Scendendo nei particolari, le opere programmate riguardano: il rinnovo e la riqualificazione dei settori partenze e controllo varchi (2.693.090 euro), l’aggiornamento del sistema di controllo Bhs (2.405.898 euro), la messa a norma idraulica e ambientale del depuratore aeroportuale (2.246.854 euro), il restyling dell’area arrivi extra Schengen (1.030.117 euro) e quello del comparto partenze verso i medesimi Paesi (764.262 euro), l’installazione di un sistema di alimentazione elettrica per aeromobili 400hz sugli stand 305-306-307 (760.020 euro), l’ammodernamento delle zone check-in (403.461 euro) e l’intervento di ristrutturazione con adeguamento antisismico della caserma dei vigili del fuoco del distaccamento interno (3.500.000 euro).
«Il calendario dei lavori – ha aggiunto Ombra –, partendo dagli studi di fattibilità del 2024 fino alle procedure di gara di questi mesi, fissa l’apertura dei cantieri entro giugno 2026. Gli otto bandi sono pronti: cinque si trovano già alla Cuc e tre saranno inviati a breve.

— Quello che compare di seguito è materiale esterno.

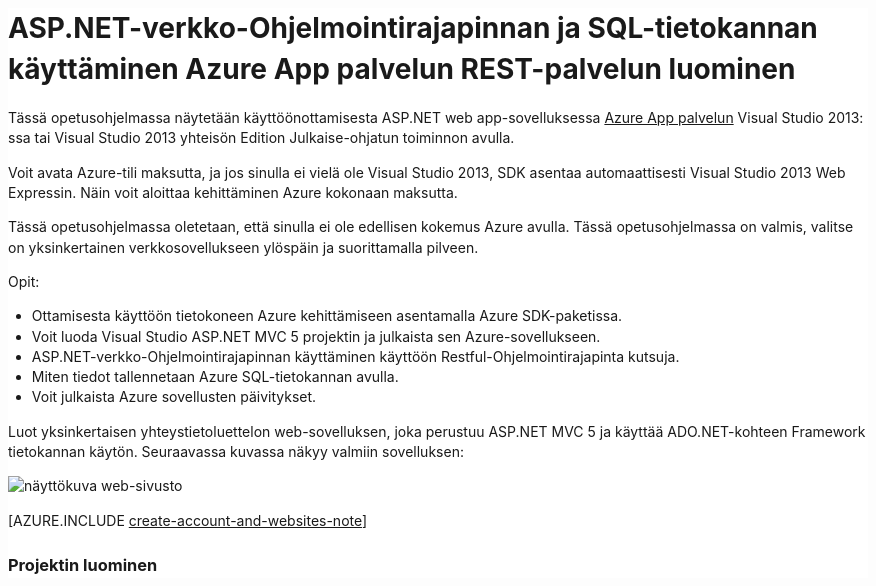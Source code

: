 <properties 
    pageTitle="ASP.NET-verkko-Ohjelmointirajapinnan ja SQL-tietokannan käyttäminen Azure App palvelun REST-palvelun luominen" 
    description="Opetusohjelma, avulla opit Ota käyttöön, joka käyttää Visual Studiossa ASP.NET Web Ohjelmointirajapinnan Azure web App-sovellus." 
    services="app-service\web" 
    documentationCenter=".net" 
    authors="Rick-Anderson" 
    writer="Rick-Anderson" 
    manager="wpickett" 
    editor=""/>

<tags 
    ms.service="app-service-web" 
    ms.workload="web" 
    ms.tgt_pltfrm="na" 
    ms.devlang="dotnet" 
    ms.topic="article" 
    ms.date="02/29/2016" 
    ms.author="riande"/>

# <a name="create-a-rest-service-using-aspnet-web-api-and-sql-database-in-azure-app-service"></a>ASP.NET-verkko-Ohjelmointirajapinnan ja SQL-tietokannan käyttäminen Azure App palvelun REST-palvelun luominen

Tässä opetusohjelmassa näytetään käyttöönottamisesta ASP.NET web app-sovelluksessa [Azure App palvelun](http://go.microsoft.com/fwlink/?LinkId=529714) Visual Studio 2013: ssa tai Visual Studio 2013 yhteisön Edition Julkaise-ohjatun toiminnon avulla. 

Voit avata Azure-tili maksutta, ja jos sinulla ei vielä ole Visual Studio 2013, SDK asentaa automaattisesti Visual Studio 2013 Web Expressin. Näin voit aloittaa kehittäminen Azure kokonaan maksutta.

Tässä opetusohjelmassa oletetaan, että sinulla ei ole edellisen kokemus Azure avulla. Tässä opetusohjelmassa on valmis, valitse on yksinkertainen verkkosovellukseen ylöspäin ja suorittamalla pilveen.
 
Opit:

* Ottamisesta käyttöön tietokoneen Azure kehittämiseen asentamalla Azure SDK-paketissa.
* Voit luoda Visual Studio ASP.NET MVC 5 projektin ja julkaista sen Azure-sovellukseen.
* ASP.NET-verkko-Ohjelmointirajapinnan käyttäminen käyttöön Restful-Ohjelmointirajapinta kutsuja.
* Miten tiedot tallennetaan Azure SQL-tietokannan avulla.
* Voit julkaista Azure sovellusten päivitykset.

Luot yksinkertaisen yhteystietoluettelon web-sovelluksen, joka perustuu ASP.NET MVC 5 ja käyttää ADO.NET-kohteen Framework tietokannan käytön. Seuraavassa kuvassa näkyy valmiin sovelluksen:

![näyttökuva web-sivusto][intro001]


[AZURE.INCLUDE [create-account-and-websites-note](../../includes/create-account-and-websites-note.md)]

### <a name="create-the-project"></a>Projektin luominen


[Add an OAuth Provider]: #addOauth
[setupdbenv]: #bkmk_setupdevenv
[setupwindowsazureenv]: #bkmk_setupwindowsazure
[createapplication]: #bkmk_createmvc4app
[deployapp1]: #bkmk_deploytowindowsazure1
[adddb]: #bkmk_addadatabase
[addcontroller]: #bkmk_addcontroller
[addwebapi]: #bkmk_addwebapi
[deploy2]: #bkmk_deploydatabaseupdate
[EFCodeFirstMVCTutorial]: http://www.asp.net/mvc/tutorials/getting-started-with-ef-using-mvc/creating-an-entity-framework-data-model-for-an-asp-net-mvc-application
[dbcontext-link]: http://msdn.microsoft.com/library/system.data.entity.dbcontext(v=VS.103).aspx
[rxE]: ./media/web-sites-dotnet-rest-service-aspnet-api-sql-database/rxE.png
[rxP]: ./media/web-sites-dotnet-rest-service-aspnet-api-sql-database/rxP.png
[rx22]: ./media/web-sites-dotnet-rest-service-aspnet-api-sql-database/
[rxb2]: ./media/web-sites-dotnet-rest-service-aspnet-api-sql-database/rxb2.png
[rxz]: ./media/web-sites-dotnet-rest-service-aspnet-api-sql-database/rxz.png
[rxzz]: ./media/web-sites-dotnet-rest-service-aspnet-api-sql-database/rxzz.png
[rxz2]: ./media/web-sites-dotnet-rest-service-aspnet-api-sql-database/rxz2.png
[rxz3]: ./media/web-sites-dotnet-rest-service-aspnet-api-sql-database/rxz3.png
[rxStyle]: ./media/web-sites-dotnet-rest-service-aspnet-api-sql-database/rxStyle.png
[rxz4]: ./media/web-sites-dotnet-rest-service-aspnet-api-sql-database/rxz4.png
[rxz44]: ./media/web-sites-dotnet-rest-service-aspnet-api-sql-database/rxz44.png
[rxNewCtx]: ./media/web-sites-dotnet-rest-service-aspnet-api-sql-database/rxNewCtx.png
[rxPrevDB]: ./media/web-sites-dotnet-rest-service-aspnet-api-sql-database/rxPrevDB.png
[rxOverwrite]: ./media/web-sites-dotnet-rest-service-aspnet-api-sql-database/rxOverwrite.png
[rxPWS]: ./media/web-sites-dotnet-rest-service-aspnet-api-sql-database/rxPWS.png
[rxNewCtx]: ./media/web-sites-dotnet-rest-service-aspnet-api-sql-database/rxNewCtx.png
[rxAddApiController]: ./media/web-sites-dotnet-rest-service-aspnet-api-sql-database/rxAddApiController.png
[rxFFchrome]: ./media/web-sites-dotnet-rest-service-aspnet-api-sql-database/rxFFchrome.png
[intro001]: ./media/web-sites-dotnet-rest-service-aspnet-api-sql-database/dntutmobil-intro-finished-web-app.png
[rxCreateWSwithDB]: ./media/web-sites-dotnet-rest-service-aspnet-api-sql-database/rxCreateWSwithDB.png
[setup007]: ./media/web-sites-dotnet-rest-service-aspnet-api-sql-database/dntutmobile-setup-azure-site-004.png
[setup009]: ../Media/dntutmobile-setup-azure-site-006.png
[newapp002]: ./media/web-sites-dotnet-rest-service-aspnet-api-sql-database/dntutmobile-createapp-002.png
[newapp004]: ./media/web-sites-dotnet-rest-service-aspnet-api-sql-database/dntutmobile-createapp-004.png
[firsdeploy007]: ./media/web-sites-dotnet-rest-service-aspnet-api-sql-database/dntutmobile-deploy1-publish-005.png
[firsdeploy009]: ./media/web-sites-dotnet-rest-service-aspnet-api-sql-database/dntutmobile-deploy1-publish-007.png
[adddb001]: ./media/web-sites-dotnet-rest-service-aspnet-api-sql-database/dntutmobile-adddatabase-001.png
[adddb002]: ./media/web-sites-dotnet-rest-service-aspnet-api-sql-database/dntutmobile-adddatabase-002.png
[addcode001]: ./media/web-sites-dotnet-rest-service-aspnet-api-sql-database/dntutmobile-controller-add-context-menu.png
[addcode002]: ./media/web-sites-dotnet-rest-service-aspnet-api-sql-database/dntutmobile-controller-add-controller-dialog.png
[addcode004]: ./media/web-sites-dotnet-rest-service-aspnet-api-sql-database/dntutmobile-controller-modify-index-context.png
[addcode005]: ./media/web-sites-dotnet-rest-service-aspnet-api-sql-database/dntutmobile-controller-add-contents-context-menu.png
[addcode007]: ./media/web-sites-dotnet-rest-service-aspnet-api-sql-database/dntutmobile-controller-modify-bundleconfig-context.png
[addcode008]: ./media/web-sites-dotnet-rest-service-aspnet-api-sql-database/dntutmobile-migrations-package-manager-menu.png
[addcode009]: ./media/web-sites-dotnet-rest-service-aspnet-api-sql-database/dntutmobile-migrations-package-manager-console.png
[addwebapi004]: ./media/web-sites-dotnet-rest-service-aspnet-api-sql-database/dntutmobile-webapi-added-contact.png
[addwebapi006]: ./media/web-sites-dotnet-rest-service-aspnet-api-sql-database/dntutmobile-webapi-save-returned-contacts.png
[addwebapi007]: ./media/web-sites-dotnet-rest-service-aspnet-api-sql-database/dntutmobile-webapi-contacts-in-notepad.png
[Add XSRF Protection]: #xsrf
[WebPIAzureSdk20NetVS12]: ./media/web-sites-dotnet-rest-service-aspnet-api-sql-database/WebPIAzureSdk20NetVS12.png
[Add XSRF Protection]: #xsrf
[ImportPublishSettings]: ./media/web-sites-dotnet-rest-service-aspnet-api-sql-database/ImportPublishSettings.png
[ImportPublishProfile]: ./media/web-sites-dotnet-rest-service-aspnet-api-sql-database/ImportPublishProfile.png
[PublishVSSolution]: ./media/web-sites-dotnet-rest-service-aspnet-api-sql-database/PublishVSSolution.png
[ValidateConnection]: ./media/web-sites-dotnet-rest-service-aspnet-api-sql-database/ValidateConnection.png
[WebPIAzureSdk20NetVS12]: ./media/web-sites-dotnet-rest-service-aspnet-api-sql-database/WebPIAzureSdk20NetVS12.png
[prevent-csrf-attacks]: http://www.asp.net/web-api/overview/security/preventing-cross-site-request-forgery-(csrf)-attacks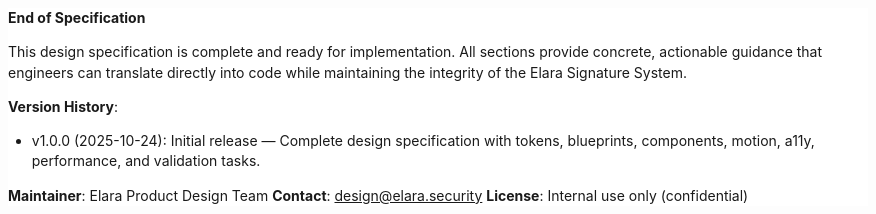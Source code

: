 
**End of Specification**

This design specification is complete and ready for implementation. All sections provide concrete, actionable guidance that engineers can translate directly into code while maintaining the integrity of the Elara Signature System.

**Version History**:
- v1.0.0 (2025-10-24): Initial release — Complete design specification with tokens, blueprints, components, motion, a11y, performance, and validation tasks.

**Maintainer**: Elara Product Design Team
**Contact**: design@elara.security
**License**: Internal use only (confidential)
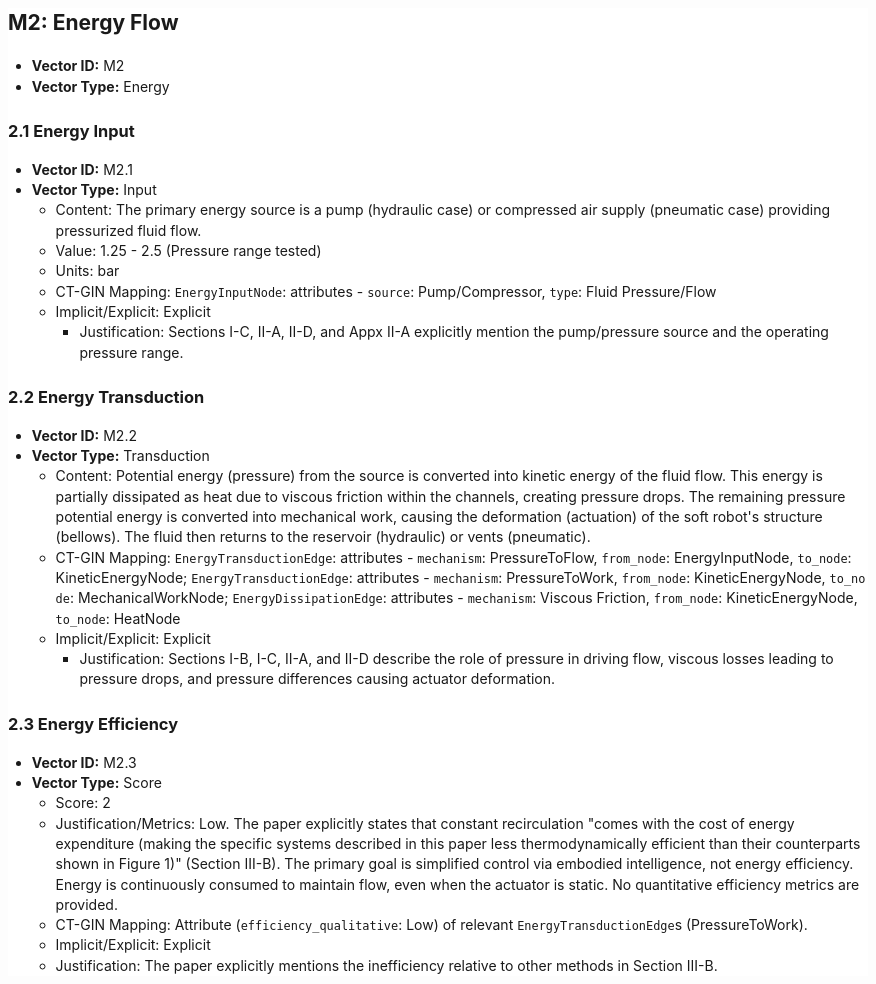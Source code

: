 ## M2: Energy Flow
*   **Vector ID:** M2
*   **Vector Type:** Energy

### **2.1 Energy Input**

*   **Vector ID:** M2.1
*   **Vector Type:** Input
    *   Content: The primary energy source is a pump (hydraulic case) or compressed air supply (pneumatic case) providing pressurized fluid flow.
    *   Value: 1.25 - 2.5 (Pressure range tested)
    *   Units: bar
    *   CT-GIN Mapping: `EnergyInputNode`: attributes - `source`: Pump/Compressor, `type`: Fluid Pressure/Flow
    *   Implicit/Explicit: Explicit
        *  Justification: Sections I-C, II-A, II-D, and Appx II-A explicitly mention the pump/pressure source and the operating pressure range.

### **2.2 Energy Transduction**

*   **Vector ID:** M2.2
*   **Vector Type:** Transduction
    *   Content: Potential energy (pressure) from the source is converted into kinetic energy of the fluid flow. This energy is partially dissipated as heat due to viscous friction within the channels, creating pressure drops. The remaining pressure potential energy is converted into mechanical work, causing the deformation (actuation) of the soft robot's structure (bellows). The fluid then returns to the reservoir (hydraulic) or vents (pneumatic).
    *   CT-GIN Mapping: `EnergyTransductionEdge`: attributes - `mechanism`: PressureToFlow, `from_node`: EnergyInputNode, `to_node`: KineticEnergyNode; `EnergyTransductionEdge`: attributes - `mechanism`: PressureToWork, `from_node`: KineticEnergyNode, `to_node`: MechanicalWorkNode; `EnergyDissipationEdge`: attributes - `mechanism`: Viscous Friction, `from_node`: KineticEnergyNode, `to_node`: HeatNode
    *   Implicit/Explicit: Explicit
        *  Justification: Sections I-B, I-C, II-A, and II-D describe the role of pressure in driving flow, viscous losses leading to pressure drops, and pressure differences causing actuator deformation.

### **2.3 Energy Efficiency**

*   **Vector ID:** M2.3
*   **Vector Type:** Score
    *   Score: 2
    *   Justification/Metrics: Low. The paper explicitly states that constant recirculation "comes with the cost of energy expenditure (making the specific systems described in this paper less thermodynamically efficient than their counterparts shown in Figure 1)" (Section III-B). The primary goal is simplified control via embodied intelligence, not energy efficiency. Energy is continuously consumed to maintain flow, even when the actuator is static. No quantitative efficiency metrics are provided.
    *   CT-GIN Mapping: Attribute (`efficiency_qualitative`: Low) of relevant `EnergyTransductionEdge`s (PressureToWork).
    *   Implicit/Explicit: Explicit
      *  Justification: The paper explicitly mentions the inefficiency relative to other methods in Section III-B.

Lavoriamo affinché l’intero processo di riqualificazione si concluda entro i primi mesi del 2027. Grazie al supporto della Regione, e disponendo di fondi certi per infrastrutture strategiche, Airgest ha potuto mettere in campo un progetto di ammodernamento di ampio respiro».
Complessivamente, attraverso i fondi Fsc 2021-2027, l’amministrazione regionale ha stanziato 83,6 milioni di euro per quattro scali siciliani: 46,8 milioni per Comiso, 13,9 milioni per Palermo, 13,8 milioni per Trapani e 9,1 milioni per Catania.